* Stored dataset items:
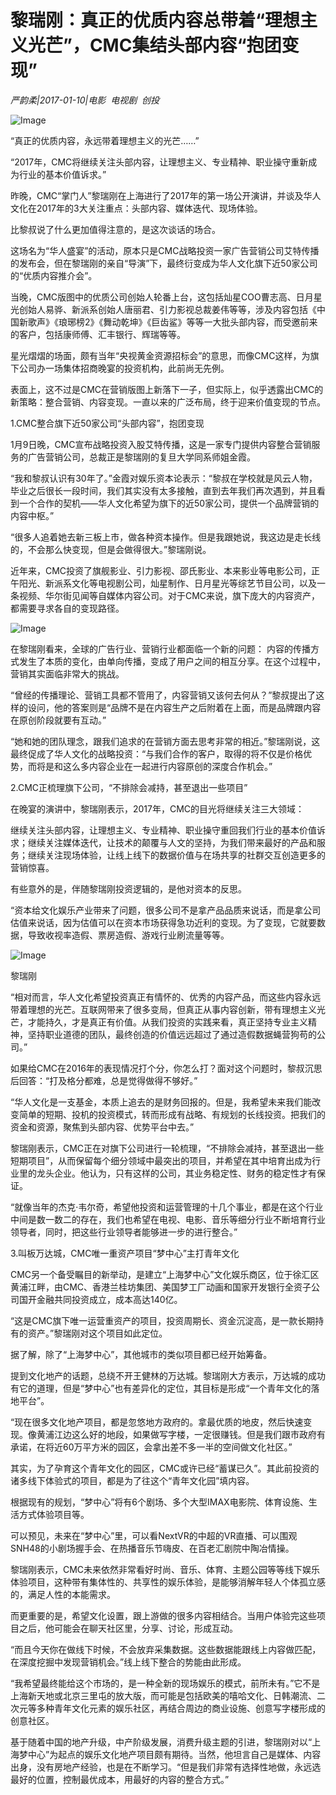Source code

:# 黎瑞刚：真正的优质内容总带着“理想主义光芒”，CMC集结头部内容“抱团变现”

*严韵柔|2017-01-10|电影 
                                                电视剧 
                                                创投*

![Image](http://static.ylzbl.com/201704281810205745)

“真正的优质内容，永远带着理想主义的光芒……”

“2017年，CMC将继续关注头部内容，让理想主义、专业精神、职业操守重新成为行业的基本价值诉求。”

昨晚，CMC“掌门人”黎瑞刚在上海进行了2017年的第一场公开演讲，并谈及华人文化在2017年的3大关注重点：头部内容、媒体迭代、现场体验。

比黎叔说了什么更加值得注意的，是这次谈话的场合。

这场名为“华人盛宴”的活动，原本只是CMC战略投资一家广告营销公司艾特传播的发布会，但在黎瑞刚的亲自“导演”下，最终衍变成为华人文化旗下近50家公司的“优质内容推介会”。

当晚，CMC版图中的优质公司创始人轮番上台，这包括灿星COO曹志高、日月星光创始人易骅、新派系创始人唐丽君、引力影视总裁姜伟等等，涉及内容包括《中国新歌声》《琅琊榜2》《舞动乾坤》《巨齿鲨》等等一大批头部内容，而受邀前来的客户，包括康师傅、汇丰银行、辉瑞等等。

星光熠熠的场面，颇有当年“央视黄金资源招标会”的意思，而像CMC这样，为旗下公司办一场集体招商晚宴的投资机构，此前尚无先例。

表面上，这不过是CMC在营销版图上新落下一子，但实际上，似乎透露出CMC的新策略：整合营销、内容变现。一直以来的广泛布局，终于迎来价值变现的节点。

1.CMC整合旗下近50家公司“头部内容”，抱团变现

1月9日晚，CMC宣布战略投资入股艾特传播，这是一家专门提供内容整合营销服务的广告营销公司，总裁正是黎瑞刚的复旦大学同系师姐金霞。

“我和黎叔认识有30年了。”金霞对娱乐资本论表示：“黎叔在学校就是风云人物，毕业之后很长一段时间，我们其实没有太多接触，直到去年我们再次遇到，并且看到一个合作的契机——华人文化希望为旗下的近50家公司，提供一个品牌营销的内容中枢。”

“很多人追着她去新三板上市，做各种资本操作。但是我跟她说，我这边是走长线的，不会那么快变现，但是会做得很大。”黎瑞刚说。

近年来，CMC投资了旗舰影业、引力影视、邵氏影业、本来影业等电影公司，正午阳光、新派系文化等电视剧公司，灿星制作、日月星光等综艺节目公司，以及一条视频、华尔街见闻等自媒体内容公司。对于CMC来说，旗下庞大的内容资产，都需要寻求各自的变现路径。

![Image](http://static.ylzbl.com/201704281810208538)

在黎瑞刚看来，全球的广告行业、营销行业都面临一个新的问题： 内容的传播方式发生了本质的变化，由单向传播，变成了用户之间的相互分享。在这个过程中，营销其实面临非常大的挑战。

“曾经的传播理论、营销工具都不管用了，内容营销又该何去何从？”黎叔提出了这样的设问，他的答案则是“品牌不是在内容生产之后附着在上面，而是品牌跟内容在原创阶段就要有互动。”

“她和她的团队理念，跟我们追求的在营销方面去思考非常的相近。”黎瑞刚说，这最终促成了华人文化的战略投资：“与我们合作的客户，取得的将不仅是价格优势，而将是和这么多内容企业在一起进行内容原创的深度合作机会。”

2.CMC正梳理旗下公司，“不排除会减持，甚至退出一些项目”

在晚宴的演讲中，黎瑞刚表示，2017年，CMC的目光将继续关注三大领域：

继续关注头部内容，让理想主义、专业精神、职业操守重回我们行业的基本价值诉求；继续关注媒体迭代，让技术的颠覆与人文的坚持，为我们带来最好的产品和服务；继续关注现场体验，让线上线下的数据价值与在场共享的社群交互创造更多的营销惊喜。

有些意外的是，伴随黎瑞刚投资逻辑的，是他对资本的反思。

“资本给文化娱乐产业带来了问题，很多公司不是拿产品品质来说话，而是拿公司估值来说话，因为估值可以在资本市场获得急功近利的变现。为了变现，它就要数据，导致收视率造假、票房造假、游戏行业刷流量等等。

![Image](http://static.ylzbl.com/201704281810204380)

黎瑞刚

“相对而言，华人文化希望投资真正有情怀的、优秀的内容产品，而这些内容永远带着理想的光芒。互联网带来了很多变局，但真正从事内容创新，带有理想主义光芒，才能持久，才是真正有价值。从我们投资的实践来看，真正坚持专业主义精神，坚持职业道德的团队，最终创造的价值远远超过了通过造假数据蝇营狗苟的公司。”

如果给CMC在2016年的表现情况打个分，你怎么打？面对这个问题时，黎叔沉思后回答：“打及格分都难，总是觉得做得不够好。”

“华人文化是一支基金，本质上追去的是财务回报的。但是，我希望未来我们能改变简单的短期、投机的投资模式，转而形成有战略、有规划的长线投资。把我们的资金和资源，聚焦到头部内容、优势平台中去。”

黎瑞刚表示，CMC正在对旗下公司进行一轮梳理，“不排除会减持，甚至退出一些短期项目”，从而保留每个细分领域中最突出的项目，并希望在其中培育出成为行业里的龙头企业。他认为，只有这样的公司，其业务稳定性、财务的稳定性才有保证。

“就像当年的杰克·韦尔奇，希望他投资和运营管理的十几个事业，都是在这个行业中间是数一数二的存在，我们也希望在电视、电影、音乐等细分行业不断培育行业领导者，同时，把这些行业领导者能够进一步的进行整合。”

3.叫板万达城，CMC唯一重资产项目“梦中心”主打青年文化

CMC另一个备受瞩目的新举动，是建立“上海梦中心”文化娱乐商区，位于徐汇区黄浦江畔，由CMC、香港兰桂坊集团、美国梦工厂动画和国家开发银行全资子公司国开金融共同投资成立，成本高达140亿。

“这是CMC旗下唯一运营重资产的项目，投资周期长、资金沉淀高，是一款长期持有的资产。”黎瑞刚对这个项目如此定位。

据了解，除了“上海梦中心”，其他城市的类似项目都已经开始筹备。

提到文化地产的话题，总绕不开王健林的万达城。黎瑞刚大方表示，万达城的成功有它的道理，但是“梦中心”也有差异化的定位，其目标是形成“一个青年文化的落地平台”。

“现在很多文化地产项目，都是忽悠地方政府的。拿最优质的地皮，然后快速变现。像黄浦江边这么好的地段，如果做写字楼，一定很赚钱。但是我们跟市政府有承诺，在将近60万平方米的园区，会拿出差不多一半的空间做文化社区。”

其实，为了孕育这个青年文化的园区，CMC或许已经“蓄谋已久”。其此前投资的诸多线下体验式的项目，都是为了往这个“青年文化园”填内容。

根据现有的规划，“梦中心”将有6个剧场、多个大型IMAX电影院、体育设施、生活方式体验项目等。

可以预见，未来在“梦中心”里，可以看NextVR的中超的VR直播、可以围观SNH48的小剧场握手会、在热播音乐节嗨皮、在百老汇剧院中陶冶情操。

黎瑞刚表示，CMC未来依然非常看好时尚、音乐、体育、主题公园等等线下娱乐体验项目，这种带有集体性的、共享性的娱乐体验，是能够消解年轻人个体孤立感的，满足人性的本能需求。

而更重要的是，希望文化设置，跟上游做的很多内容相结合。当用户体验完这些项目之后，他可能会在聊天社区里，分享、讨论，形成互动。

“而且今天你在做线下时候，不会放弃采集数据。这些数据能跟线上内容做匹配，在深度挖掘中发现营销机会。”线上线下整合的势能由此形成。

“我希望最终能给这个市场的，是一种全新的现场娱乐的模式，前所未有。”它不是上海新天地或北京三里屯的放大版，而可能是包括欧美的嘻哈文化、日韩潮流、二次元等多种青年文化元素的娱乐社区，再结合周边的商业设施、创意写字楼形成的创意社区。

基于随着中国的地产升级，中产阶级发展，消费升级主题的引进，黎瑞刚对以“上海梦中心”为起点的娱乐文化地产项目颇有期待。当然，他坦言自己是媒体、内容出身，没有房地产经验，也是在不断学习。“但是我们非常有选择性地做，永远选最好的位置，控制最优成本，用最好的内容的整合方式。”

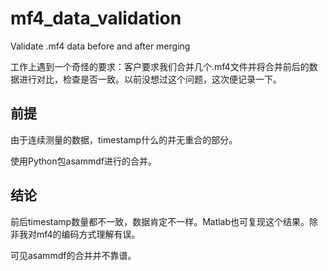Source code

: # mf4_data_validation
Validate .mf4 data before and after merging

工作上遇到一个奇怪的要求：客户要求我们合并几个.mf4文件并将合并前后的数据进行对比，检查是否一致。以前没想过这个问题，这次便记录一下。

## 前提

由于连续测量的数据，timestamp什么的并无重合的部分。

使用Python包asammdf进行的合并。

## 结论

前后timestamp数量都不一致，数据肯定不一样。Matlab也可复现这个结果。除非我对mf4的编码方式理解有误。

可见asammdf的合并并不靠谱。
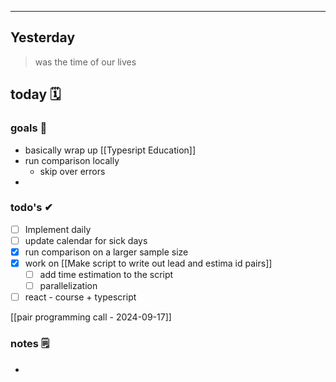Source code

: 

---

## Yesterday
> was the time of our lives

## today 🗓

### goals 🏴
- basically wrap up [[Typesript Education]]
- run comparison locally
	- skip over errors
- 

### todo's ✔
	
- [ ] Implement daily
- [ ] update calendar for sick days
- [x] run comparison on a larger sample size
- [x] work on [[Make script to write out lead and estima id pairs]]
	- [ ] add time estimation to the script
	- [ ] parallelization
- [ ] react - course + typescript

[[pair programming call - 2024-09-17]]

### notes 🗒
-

* Required action:
All that should be returned is the run of lines from the start of the entries above to the line bearing "有些意外的是，伴随黎瑞刚投资逻辑的，是他对资本的反思。", each exact, with pictures omitted.

* Answer space:
Source code

:# 黎瑞刚：真正的优质内容总带着“理想主义光芒”，CMC集结头部内容“抱团变现”

*严韵柔|2017-01-10|电影 
                                                电视剧 
                                                创投*

![Image](http://static.ylzbl.com/201704281810205745)

“真正的优质内容，永远带着理想主义的光芒……”

“2017年，CMC将继续关注头部内容，让理想主义、专业精神、职业操守重新成为行业的基本价值诉求。”

昨晚，CMC“掌门人”黎瑞刚在上海进行了2017年的第一场公开演讲，并谈及华人文化在2017年的3大关注重点：头部内容、媒体迭代、现场体验。

比黎叔说了什么更加值得注意的，是这次谈话的场合。

这场名为“华人盛宴”的活动，原本只是CMC战略投资一家广告营销公司艾特传播的发布会，但在黎瑞刚的亲自“导演”下，最终衍变成为华人文化旗下近50家公司的“优质内容推介会”。

当晚，CMC版图中的优质公司创始人轮番上台，这包括灿星COO曹志高、日月星光创始人易骅、新派系创始人唐丽君、引力影视总裁姜伟等等，涉及内容包括《中国新歌声》《琅琊榜2》《舞动乾坤》《巨齿鲨》等等一大批头部内容，而受邀前来的客户，包括康师傅、汇丰银行、辉瑞等等。

星光熠熠的场面，颇有当年“央视黄金资源招标会”的意思，而像CMC这样，为旗下公司办一场集体招商晚宴的投资机构，此前尚无先例。

表面上，这不过是CMC在营销版图上新落下一子，但实际上，似乎透露出CMC的新策略：整合营销、内容变现。一直以来的广泛布局，终于迎来价值变现的节点。

1.CMC整合旗下近50家公司“头部内容”，抱团变现

1月9日晚，CMC宣布战略投资入股艾特传播，这是一家专门提供内容整合营销服务的广告营销公司，总裁正是黎瑞刚的复旦大学同系师姐金霞。

“我和黎叔认识有30年了。”金霞对娱乐资本论表示：“黎叔在学校就是风云人物，毕业之后很长一段时间，我们其实没有太多接触，直到去年我们再次遇到，并且看到一个合作的契机——华人文化希望为旗下的近50家公司，提供一个品牌营销的内容中枢。”

“很多人追着她去新三板上市，做各种资本操作。但是我跟她说，我这边是走长线的，不会那么快变现，但是会做得很大。”黎瑞刚说。

近年来，CMC投资了旗舰影业、引力影视、邵氏影业、本来影业等电影公司，正午阳光、新派系文化等电视剧公司，灿星制作、日月星光等综艺节目公司，以及一条视频、华尔街见闻等自媒体内容公司。对于CMC来说，旗下庞大的内容资产，都需要寻求各自的变现路径。

![Image](http://static.ylzbl.com/201704281810208538)

在黎瑞刚看来，全球的广告行业、营销行业都面临一个新的问题： 内容的传播方式发生了本质的变化，由单向传播，变成了用户之间的相互分享。在这个过程中，营销其实面临非常大的挑战。

“曾经的传播理论、营销工具都不管用了，内容营销又该何去何从？”黎叔提出了这样的设问，他的答案则是“品牌不是在内容生产之后附着在上面，而是品牌跟内容在原创阶段就要有互动。”

“她和她的团队理念，跟我们追求的在营销方面去思考非常的相近。”黎瑞刚说，这最终促成了华人文化的战略投资：“与我们合作的客户，取得的将不仅是价格优势，而将是和这么多内容企业在一起进行内容原创的深度合作机会。”

2.CMC正梳理旗下公司，“不排除会减持，甚至退出一些项目”

在晚宴的演讲中，黎瑞刚表示，2017年，CMC的目光将继续关注三大领域：

继续关注头部内容，让理想主义、专业精神、职业操守重回我们行业的基本价值诉求；继续关注媒体迭代，让技术的颠覆与人文的坚持，为我们带来最好的产品和服务；继续关注现场体验，让线上线下的数据价值与在场共享的社群交互创造更多的营销惊喜。

有些意外的是，伴随黎瑞刚投资逻辑的，是他对资本的反思。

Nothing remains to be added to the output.